# Directions for this task:
Taking only the lines of the data below from the line with "and Weaknesses of" to the line with "This method is", ends included, write them out exactly and without pictures.

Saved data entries
════════════════

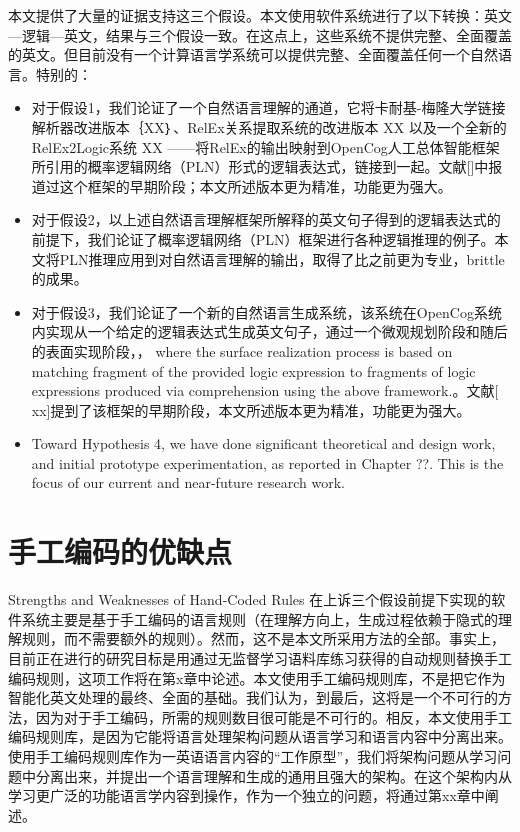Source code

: 本文提供了大量的证据支持这三个假设。本文使用软件系统进行了以下转换：英文—逻辑—英文，结果与三个假设一致。在这点上，这些系统不提供完整、全面覆盖的英文。但目前没有一个计算语言学系统可以提供完整、全面覆盖任何一个自然语言。特别的：
\begin{itemize}
\item 对于假设1，我们论证了一个自然语言理解的通道，它将卡耐基-梅隆大学链接解析器改进版本｛XX｝、RelEx关系提取系统的改进版本{ XX }以及一个全新的RelEx2Logic系统{ XX }——将RelEx的输出映射到OpenCog人工总体智能框架所引用的概率逻辑网络（PLN）形式的逻辑表达式，链接到一起。文献[]中报道过这个框架的早期阶段；本文所述版本更为精准，功能更为强大。
\item 对于假设2，以上述自然语言理解框架所解释的英文句子得到的逻辑表达式的前提下，我们论证了概率逻辑网络（PLN）框架进行各种逻辑推理的例子。本文将PLN推理应用到对自然语言理解的输出，取得了比之前更为专业，brittle的成果。
\item 对于假设3，我们论证了一个新的自然语言生成系统，该系统在OpenCog系统内实现从一个给定的逻辑表达式生成英文句子，通过一个微观规划阶段和随后的表面实现阶段，， where the surface realization process is based on matching fragment of the provided logic expression to fragments of logic expressions produced via comprehension using the above framework.。文献[ xx]提到了该框架的早期阶段，本文所述版本更为精准，功能更为强大。
\item Toward Hypothesis 4, we have done signiﬁcant theoretical and design work, and initial prototype experimentation, as reported in Chapter ??. This is the focus of our current and near-future research work.
\end{itemize}

\section{手工编码的优缺点}{Strengths and Weaknesses of Hand-Coded Rules}
在上诉三个假设前提下实现的软件系统主要是基于手工编码的语言规则（在理解方向上，生成过程依赖于隐式的理解规则，而不需要额外的规则）。然而，这不是本文所采用方法的全部。事实上，目前正在进行的研究目标是用通过无监督学习语料库练习获得的自动规则替换手工编码规则，这项工作将在第x章中论述。本文使用手工编码规则库，不是把它作为智能化英文处理的最终、全面的基础。我们认为，到最后，这将是一个不可行的方法，因为对于手工编码，所需的规则数目很可能是不可行的。相反，本文使用手工编码规则库，是因为它能将语言处理架构问题从语言学习和语言内容中分离出来。使用手工编码规则库作为一英语语言内容的“工作原型”，我们将架构问题从学习问题中分离出来，并提出一个语言理解和生成的通用且强大的架构。在这个架构内从学习更广泛的功能语言学内容到操作，作为一个独立的问题，将通过第xx章中阐述。

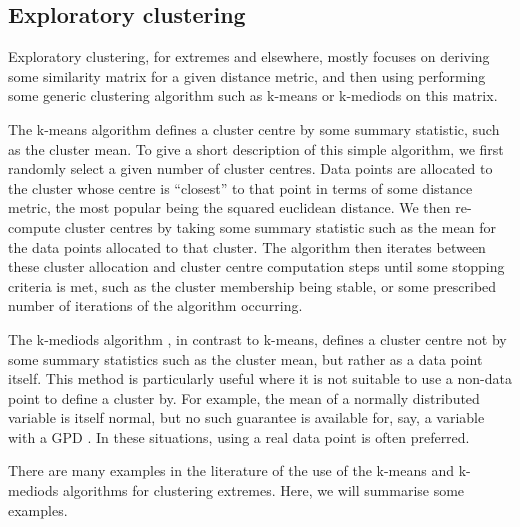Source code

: \documentclass{article}
\numberwithin{equation}{section}
\begin{document}
\subsection{Exploratory clustering}

Exploratory clustering, for extremes and elsewhere, mostly focuses on deriving some similarity matrix for a given distance metric, and then using performing some generic clustering algorithm such as k-means or k-mediods on this matrix.

The k-means algorithm \citep{Macqueen1967} defines a cluster centre by some summary statistic, such as the cluster mean.
To give a short description of this simple algorithm, we first randomly select a given number of cluster centres.
Data points are allocated to the cluster whose centre is ``closest'' to that point in terms of some distance metric, the most popular being the squared euclidean distance.
We then re-compute cluster centres by taking some summary statistic such as the mean for the data points allocated to that cluster.
The algorithm then iterates between these cluster allocation and cluster centre computation steps until some stopping criteria is met, such as the cluster membership being stable, or some prescribed number of iterations of the algorithm occurring.

The k-mediods algorithm \citep{Kaufman1987}, in contrast to k-means, defines a cluster centre not by some summary statistics such as the cluster mean, but rather as a data point itself.
This method is particularly useful where it is not suitable to use a non-data point to define a cluster by. 
For example, the mean of a normally distributed variable is itself normal, but no such guarantee is available for, say, a variable with a GPD \citep{Vignotto2021}.
In these situations, using a real data point is often preferred.

There are many examples in the literature of the use of the k-means and k-mediods algorithms for clustering extremes.
Here, we will summarise some examples.

\end{document}
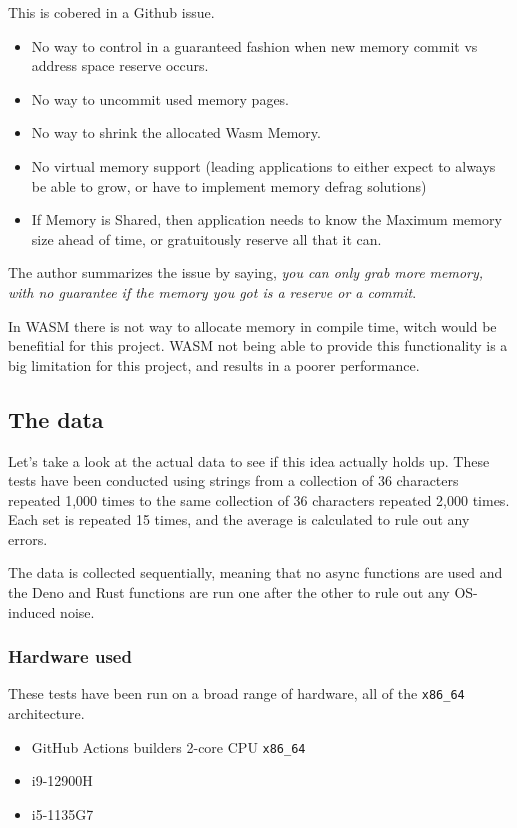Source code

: \documentclass[10pt,journal,compsoc]{IEEEtran}
\begin{document}
This is cobered in a Github issue. \cite{WASMBAD}

\begin{itemize}
    \item No way to control in a guaranteed fashion when new memory commit vs address space reserve occurs.
    \item No way to uncommit used memory pages.
    \item No way to shrink the allocated Wasm Memory.
    \item No virtual memory support (leading applications to either expect to always be able to grow, or have to implement memory defrag solutions)
    \item If Memory is Shared, then application needs to know the Maximum memory size ahead of time, or gratuitously reserve all that it can.
\end{itemize}

The author summarizes the issue by saying, \textit{you can only grab more memory, with no guarantee if the memory you got is a reserve or a commit}.

In WASM there is not way to allocate memory in compile time, witch would be benefitial for this project. WASM not being able to provide this functionality is a big limitation for this project, and results in a poorer performance.

\subsection{The data}

Let's take a look at the actual data to see if this idea actually holds up. These tests have been conducted using strings from a collection of 36 characters repeated 1,000 times to the same collection of 36 characters repeated 2,000 times. Each set is repeated 15 times, and the average is calculated to rule out any errors.

The data is collected sequentially, meaning that no async functions are used and the Deno and Rust functions are run one after the other to rule out any OS-induced noise.

\subsubsection{Hardware used}

These tests have been run on a broad range of hardware, all of the \verb|x86_64| architecture.

\begin{itemize}
    \item GitHub Actions builders 2-core CPU \verb|x86_64| \cite{Github}
    \item i9-12900H
    \item i5-1135G7
\end{itemize}
\end{document}
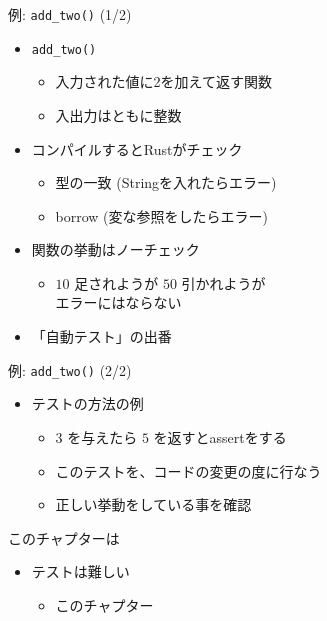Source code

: \documentclass[cjk,14pt,xcolor=dvipsnames,table,dvipdfmx,professional font,t,fragile]{beamer}
\begin{document}
\begin{frame}{例: \texttt{add\_two()} (1/2)}
 \begin{itemize}
  \item \texttt{add\_two()}
	\begin{itemize}
	 \item 入力された値に2を加えて返す関数
	 \item 入出力はともに整数
	\end{itemize}
  \item コンパイルするとRustがチェック
	\begin{itemize}
	 \item 型の一致 (Stringを入れたらエラー)
	 \item borrow (変な参照をしたらエラー)
	\end{itemize}
  \item 関数の挙動はノーチェック
	\begin{itemize}
	 \item $10$ 足されようが $50$ 引かれようが\\
	       エラーにはならない
	\end{itemize}
  \item 「自動テスト」の出番
 \end{itemize}
\end{frame}

\begin{frame}{例: \texttt{add\_two()} (2/2)}
 \begin{itemize}
  \item テストの方法の例
	\begin{itemize}
	 \item $3$ を与えたら $5$ を返すとassertをする
	 \item このテストを、コードの変更の度に行なう
	 \item 正しい挙動をしている事を確認
	\end{itemize}
 \end{itemize}
\end{frame}

\begin{frame}{このチャプターは}
 \begin{itemize}
  \item テストは難しい
	\begin{itemize}
	 \item このチャプター
	\end{itemize}
 \end{itemize}
\end{frame}
\end{document}

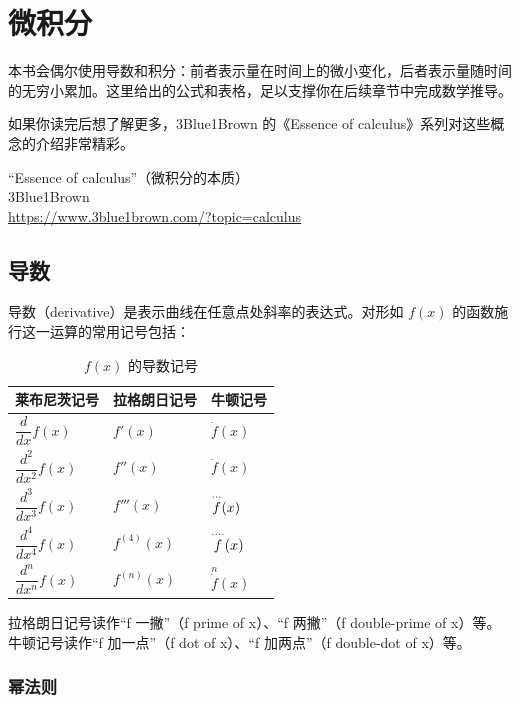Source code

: ﻿
\chapter{微积分}

本书会偶尔使用导数和积分：前者表示量在时间上的微小变化，后者表示量随时间的无穷小累加。这里给出的公式和表格，足以支撑你在后续章节中完成数学推导。

如果你读完后想了解更多，3Blue1Brown 的《Essence of calculus》系列对这些概念的介绍非常精彩。

\begin{media}[视频资源]
``Essence of calculus''（微积分的本质）\\
3Blue1Brown\\
\url{https://www.3blue1brown.com/?topic=calculus}
\end{media}

\section{导数}
\label{sec:derivatives}

导数（derivative）是表示曲线在任意点处斜率的表达式。对形如 $f(x)$ 的函数施行这一运算的常用记号包括：

\begin{table}[htbp]
  \centering
  \begin{tabular}{lll}
    \toprule
    莱布尼茨记号 & 拉格朗日记号 & 牛顿记号 \\
    \midrule
    $\dfrac{d}{dx} f(x)$  & $f'(x)$    & $\dot{f}(x)$ \\
    $\dfrac{d^2}{dx^2} f(x)$ & $f''(x)$ & $\ddot{f}(x)$ \\
    $\dfrac{d^3}{dx^3} f(x)$ & $f'''(x)$ & $\dottriple{f}(x)$ \\
    $\dfrac{d^4}{dx^4} f(x)$ & $f^{(4)}(x)$ & $\dotquad{f}(x)$ \\
    $\dfrac{d^n}{dx^n} f(x)$ & $f^{(n)}(x)$ & $\overset{n}{\dot{f}}(x)$ \\
    \bottomrule
  \end{tabular}
  \caption{$f(x)$ 的导数记号}
  \label{tab:deriv-notation}
\end{table}

拉格朗日记号读作``f 一撇''（f prime of x）、``f 两撇''（f double-prime of x）等。牛顿记号读作``f 加一点''（f dot of x）、``f 加两点''（f double-dot of x）等。

\subsection{幂法则}
\label{sec:powerrule}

════════════════

# Solution to this exercise:
\section{手工编码的优缺点}{Strengths and Weaknesses of Hand-Coded Rules}
在上诉三个假设前提下实现的软件系统主要是基于手工编码的语言规则（在理解方向上，生成过程依赖于隐式的理解规则，而不需要额外的规则）。然而，这不是本文所采用方法的全部。事实上，目前正在进行的研究目标是用通过无监督学习语料库练习获得的自动规则替换手工编码规则，这项工作将在第x章中论述。本文使用手工编码规则库，不是把它作为智能化英文处理的最终、全面的基础。我们认为，到最后，这将是一个不可行的方法，因为对于手工编码，所需的规则数目很可能是不可行的。相反，本文使用手工编码规则库，是因为它能将语言处理架构问题从语言学习和语言内容中分离出来。使用手工编码规则库作为一英语语言内容的“工作原型”，我们将架构问题从学习问题中分离出来，并提出一个语言理解和生成的通用且强大的架构。在这个架构内从学习更广泛的功能语言学内容到操作，作为一个独立的问题，将通过第xx章中阐述。

Source code

: \documentclass{article}
\numberwithin{equation}{section}
\begin{document}
\subsection{Exploratory clustering}

Exploratory clustering, for extremes and elsewhere, mostly focuses on deriving some similarity matrix for a given distance metric, and then using performing some generic clustering algorithm such as k-means or k-mediods on this matrix.

The k-means algorithm \citep{Macqueen1967} defines a cluster centre by some summary statistic, such as the cluster mean.
To give a short description of this simple algorithm, we first randomly select a given number of cluster centres.
Data points are allocated to the cluster whose centre is ``closest'' to that point in terms of some distance metric, the most popular being the squared euclidean distance.
We then re-compute cluster centres by taking some summary statistic such as the mean for the data points allocated to that cluster.
The algorithm then iterates between these cluster allocation and cluster centre computation steps until some stopping criteria is met, such as the cluster membership being stable, or some prescribed number of iterations of the algorithm occurring.

The k-mediods algorithm \citep{Kaufman1987}, in contrast to k-means, defines a cluster centre not by some summary statistics such as the cluster mean, but rather as a data point itself.
This method is particularly useful where it is not suitable to use a non-data point to define a cluster by. 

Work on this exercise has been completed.